How many of the lines below include the word "quantity"? Only the number should be given.

━━━━━ Input for this task

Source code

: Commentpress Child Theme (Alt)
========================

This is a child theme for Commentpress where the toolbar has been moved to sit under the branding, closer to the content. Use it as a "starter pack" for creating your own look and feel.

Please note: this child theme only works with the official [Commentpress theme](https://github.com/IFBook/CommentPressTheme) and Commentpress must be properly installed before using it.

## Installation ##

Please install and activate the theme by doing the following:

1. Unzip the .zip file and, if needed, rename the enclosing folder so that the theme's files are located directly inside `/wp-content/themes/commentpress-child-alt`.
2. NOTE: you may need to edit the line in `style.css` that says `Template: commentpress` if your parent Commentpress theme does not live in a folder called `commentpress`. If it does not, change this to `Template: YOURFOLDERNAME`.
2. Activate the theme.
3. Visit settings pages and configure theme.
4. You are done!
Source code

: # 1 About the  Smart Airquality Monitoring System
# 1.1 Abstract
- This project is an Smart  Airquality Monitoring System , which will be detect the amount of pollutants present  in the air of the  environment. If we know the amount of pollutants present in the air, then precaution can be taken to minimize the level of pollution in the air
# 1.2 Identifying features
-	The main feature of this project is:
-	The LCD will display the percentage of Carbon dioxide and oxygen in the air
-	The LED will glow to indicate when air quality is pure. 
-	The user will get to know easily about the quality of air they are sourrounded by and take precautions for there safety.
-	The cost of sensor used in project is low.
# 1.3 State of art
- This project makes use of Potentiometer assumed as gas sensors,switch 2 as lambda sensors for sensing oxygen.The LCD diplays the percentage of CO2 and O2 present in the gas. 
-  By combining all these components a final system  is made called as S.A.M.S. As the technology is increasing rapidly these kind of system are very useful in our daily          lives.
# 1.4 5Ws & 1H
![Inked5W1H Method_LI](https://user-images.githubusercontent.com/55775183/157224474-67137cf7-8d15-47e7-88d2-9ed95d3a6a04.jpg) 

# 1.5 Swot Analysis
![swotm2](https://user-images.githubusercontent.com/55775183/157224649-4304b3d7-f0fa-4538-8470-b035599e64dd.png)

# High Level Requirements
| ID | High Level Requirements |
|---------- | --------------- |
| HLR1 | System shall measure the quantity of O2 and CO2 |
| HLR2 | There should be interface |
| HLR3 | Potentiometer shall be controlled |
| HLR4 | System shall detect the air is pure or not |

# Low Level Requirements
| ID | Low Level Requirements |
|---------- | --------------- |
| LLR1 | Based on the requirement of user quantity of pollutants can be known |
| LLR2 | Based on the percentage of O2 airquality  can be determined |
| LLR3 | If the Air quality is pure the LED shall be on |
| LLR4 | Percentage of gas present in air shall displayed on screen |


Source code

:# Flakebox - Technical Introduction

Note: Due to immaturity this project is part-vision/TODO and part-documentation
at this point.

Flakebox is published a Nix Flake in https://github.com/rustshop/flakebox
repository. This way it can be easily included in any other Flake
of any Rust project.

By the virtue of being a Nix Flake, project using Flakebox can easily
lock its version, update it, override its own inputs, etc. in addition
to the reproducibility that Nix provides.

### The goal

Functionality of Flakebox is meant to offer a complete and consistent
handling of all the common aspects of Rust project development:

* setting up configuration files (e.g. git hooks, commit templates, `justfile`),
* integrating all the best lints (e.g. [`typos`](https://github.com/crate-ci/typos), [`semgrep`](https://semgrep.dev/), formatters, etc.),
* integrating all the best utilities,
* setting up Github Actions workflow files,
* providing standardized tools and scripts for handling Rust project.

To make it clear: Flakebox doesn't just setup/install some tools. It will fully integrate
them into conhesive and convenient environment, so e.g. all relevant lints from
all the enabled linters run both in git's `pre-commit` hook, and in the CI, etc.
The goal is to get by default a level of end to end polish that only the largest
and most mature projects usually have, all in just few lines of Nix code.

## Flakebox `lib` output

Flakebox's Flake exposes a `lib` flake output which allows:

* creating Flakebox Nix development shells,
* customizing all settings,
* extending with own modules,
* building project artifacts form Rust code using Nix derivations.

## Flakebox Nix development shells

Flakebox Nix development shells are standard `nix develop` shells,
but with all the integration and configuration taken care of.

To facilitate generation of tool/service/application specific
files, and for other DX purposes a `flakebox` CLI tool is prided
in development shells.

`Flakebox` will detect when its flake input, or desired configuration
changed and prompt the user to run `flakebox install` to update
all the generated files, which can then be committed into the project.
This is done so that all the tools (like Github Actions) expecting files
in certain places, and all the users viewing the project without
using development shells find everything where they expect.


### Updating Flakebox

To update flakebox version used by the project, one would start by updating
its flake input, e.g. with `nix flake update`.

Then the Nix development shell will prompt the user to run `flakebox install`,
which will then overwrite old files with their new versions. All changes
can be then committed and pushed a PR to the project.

━━━━━━━━━━

◆ Exercise result:
2